Zillow strengthened its grip on the real estate industry last year as it continued building its brand into a do-it-all suite of consumer-facing listings and agent-centric tools — efforts that helped the company pull in $2.58 billion in revenue.
In an earnings report published Tuesday, the company estimated that agents who use Zillow products touch an estimated 80 percent of residential real estate transactions. Zillow also noted that the company continued to grow at a rate far outpacing the industry at large.
The company brought in $3 million profit in the final quarter of 2025 and $23 million for the whole year, the report also noted. Those profits came from growth across each of the company’s segments.
Zillow’s for-sale revenue grew 11 percent to hit $475 million in the quarter, and $1.7 billion for the year.
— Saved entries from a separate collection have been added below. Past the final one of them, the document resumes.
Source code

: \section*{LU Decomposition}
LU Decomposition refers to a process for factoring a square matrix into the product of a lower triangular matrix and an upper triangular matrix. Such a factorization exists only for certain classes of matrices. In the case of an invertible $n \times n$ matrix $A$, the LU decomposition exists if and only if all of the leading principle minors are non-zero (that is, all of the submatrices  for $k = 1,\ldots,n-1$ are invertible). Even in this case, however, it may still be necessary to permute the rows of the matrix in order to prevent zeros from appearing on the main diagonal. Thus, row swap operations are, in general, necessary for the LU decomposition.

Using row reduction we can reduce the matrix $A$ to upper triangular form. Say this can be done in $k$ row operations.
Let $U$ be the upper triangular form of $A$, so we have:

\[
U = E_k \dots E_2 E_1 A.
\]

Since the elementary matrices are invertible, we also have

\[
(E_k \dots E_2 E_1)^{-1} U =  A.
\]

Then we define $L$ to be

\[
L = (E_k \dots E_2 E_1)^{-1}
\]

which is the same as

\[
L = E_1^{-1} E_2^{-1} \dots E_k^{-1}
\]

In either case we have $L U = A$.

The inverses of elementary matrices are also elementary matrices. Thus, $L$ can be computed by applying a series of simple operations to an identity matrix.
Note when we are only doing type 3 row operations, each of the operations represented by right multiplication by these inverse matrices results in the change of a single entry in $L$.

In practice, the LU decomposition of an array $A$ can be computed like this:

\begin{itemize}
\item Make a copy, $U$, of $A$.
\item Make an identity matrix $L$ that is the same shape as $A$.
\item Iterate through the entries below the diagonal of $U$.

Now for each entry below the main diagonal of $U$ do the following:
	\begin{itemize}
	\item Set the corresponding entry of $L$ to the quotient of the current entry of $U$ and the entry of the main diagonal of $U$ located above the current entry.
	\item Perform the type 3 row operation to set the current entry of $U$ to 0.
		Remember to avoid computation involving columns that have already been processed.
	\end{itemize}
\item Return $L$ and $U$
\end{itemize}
Rentals remained the fastest-growing segment of revenue for the company, jumping 45 percent from a year earlier, to $168 million in the quarter. That growth is being fueled largely by multifamily rentals.
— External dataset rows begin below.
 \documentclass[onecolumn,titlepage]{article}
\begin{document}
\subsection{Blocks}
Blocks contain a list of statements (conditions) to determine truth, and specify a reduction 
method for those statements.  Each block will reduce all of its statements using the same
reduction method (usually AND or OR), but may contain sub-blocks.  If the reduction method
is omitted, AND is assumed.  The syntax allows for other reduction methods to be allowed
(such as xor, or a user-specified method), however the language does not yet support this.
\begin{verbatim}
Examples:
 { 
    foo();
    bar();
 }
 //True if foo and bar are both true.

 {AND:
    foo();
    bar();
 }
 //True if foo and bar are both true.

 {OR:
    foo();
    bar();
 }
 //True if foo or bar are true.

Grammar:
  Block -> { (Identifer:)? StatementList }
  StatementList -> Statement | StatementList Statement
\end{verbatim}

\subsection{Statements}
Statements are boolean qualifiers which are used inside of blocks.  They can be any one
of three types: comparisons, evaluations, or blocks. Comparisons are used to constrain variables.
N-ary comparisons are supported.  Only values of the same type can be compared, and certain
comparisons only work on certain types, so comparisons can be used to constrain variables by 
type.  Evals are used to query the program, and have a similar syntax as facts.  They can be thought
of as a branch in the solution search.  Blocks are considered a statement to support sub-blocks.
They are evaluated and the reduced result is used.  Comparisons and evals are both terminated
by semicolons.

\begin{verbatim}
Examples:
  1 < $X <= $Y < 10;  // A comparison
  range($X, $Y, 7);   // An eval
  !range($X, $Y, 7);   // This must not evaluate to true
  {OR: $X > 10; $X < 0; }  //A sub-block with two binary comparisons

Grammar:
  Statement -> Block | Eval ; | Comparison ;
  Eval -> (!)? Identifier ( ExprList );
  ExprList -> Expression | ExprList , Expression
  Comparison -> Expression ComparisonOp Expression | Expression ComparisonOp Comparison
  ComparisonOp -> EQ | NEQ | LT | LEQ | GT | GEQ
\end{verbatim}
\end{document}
Mortgage revenue grew at the second-fastest rate, climbing 39 percent year over year to hit $57 million in the quarter. Loan origination volume was $1.5 billion in the quarter.
Traffic to the portals within Zillow’s suite of sites rose 8 percent in the quarter to 221 million average monthly unique users. Total visits rose 2 percent in the quarter, to 2.1 billion.
The company’s business model relies on offering tools and features such as Follow Up Boss, dotloop, Showcase listings, as well as on collecting fees for deals that originate on Zillow.
Use of Zillow’s Showcase features more than doubled during 2025 and was used on 3.4 percent of new listings in the fourth quarter, Tuesday’s report revealed. Agents who pay for Showcase get access to virtual staging and other features that are intended to boost the listing’s visibility.
Zillow last year began selling membership in Zillow Pro in a kind of testing phase. The memberships include Follow Up Boss, the option to buy Showcase listings on a per-listing basis, and a pathway to becoming a Zillow Preferred agent (rebranded last year from Zillow Flex).
“It is in early testing and beta right now, so not specific markets so much as we’re just rolling it out to a set of partners early on,” Zillow CFO Jeremy Hofmann told Inman in an interview on Tuesday. “We will look to expand it nationwide the second half of the year.”
Hofmann said the company was testing a large language model artificial intelligence feature built into the app that would assist consumers during a home search.
That would follow the company’s partnership last year with Open AI to integrate Zillow home search within ChatGPT.
On a call with investors on Tuesday, CEO Jeremy Wacksman said that the company’s listing policy banning listings if they’ve been publicly marketed off the MLS for more than a day was working and had stifled the proliferation of private listing networks.
“The reason it’s small is the vast majority of sellers and agents don’t want that,” Wacksman said. “Agents don’t want to limit exposure and have a home take longer to sell.”
On Friday, a judge ruled in favor of Zillow in its legal battle with Compass. Compass sued to try and stop Zillow from enforcing its listing policy, which targets Compass’ off-MLS marketing strategy.
Wacksman also suggested that a Super Bowl ad by Rocket was actually beneficial to Zillow.
“As the category leader, with such strong not just brand awareness but brand preference, we tend to benefit when others in the category advertise,” Wacksman said. “We saw that just this weekend.”
Zillow now has $1.3 billion in cash and investments, according to Tuesday’s earnings report.